Work instruction
Only a number is wanted: the count of lines in this listing that contain "base".

»»

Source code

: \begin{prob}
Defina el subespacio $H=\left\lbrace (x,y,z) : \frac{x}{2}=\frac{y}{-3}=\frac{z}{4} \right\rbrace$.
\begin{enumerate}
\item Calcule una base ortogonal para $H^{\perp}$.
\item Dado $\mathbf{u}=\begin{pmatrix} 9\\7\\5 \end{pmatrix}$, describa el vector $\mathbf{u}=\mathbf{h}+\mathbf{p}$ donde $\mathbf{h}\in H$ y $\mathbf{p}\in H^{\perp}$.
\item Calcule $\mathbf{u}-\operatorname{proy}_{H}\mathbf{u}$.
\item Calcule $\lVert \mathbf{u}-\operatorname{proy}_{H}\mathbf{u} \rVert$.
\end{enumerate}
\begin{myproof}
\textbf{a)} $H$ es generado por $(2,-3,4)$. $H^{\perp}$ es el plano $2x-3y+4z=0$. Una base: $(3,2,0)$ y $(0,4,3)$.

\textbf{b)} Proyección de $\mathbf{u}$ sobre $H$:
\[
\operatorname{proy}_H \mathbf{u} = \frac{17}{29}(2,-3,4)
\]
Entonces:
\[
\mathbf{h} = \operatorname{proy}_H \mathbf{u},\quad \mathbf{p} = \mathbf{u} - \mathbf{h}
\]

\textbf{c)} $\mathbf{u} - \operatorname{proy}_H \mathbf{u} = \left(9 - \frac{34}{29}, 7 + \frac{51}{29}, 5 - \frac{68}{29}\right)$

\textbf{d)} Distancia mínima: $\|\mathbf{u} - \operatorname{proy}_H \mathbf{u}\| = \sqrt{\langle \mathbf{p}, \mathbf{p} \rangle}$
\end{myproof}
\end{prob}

««

Solution to this problem
2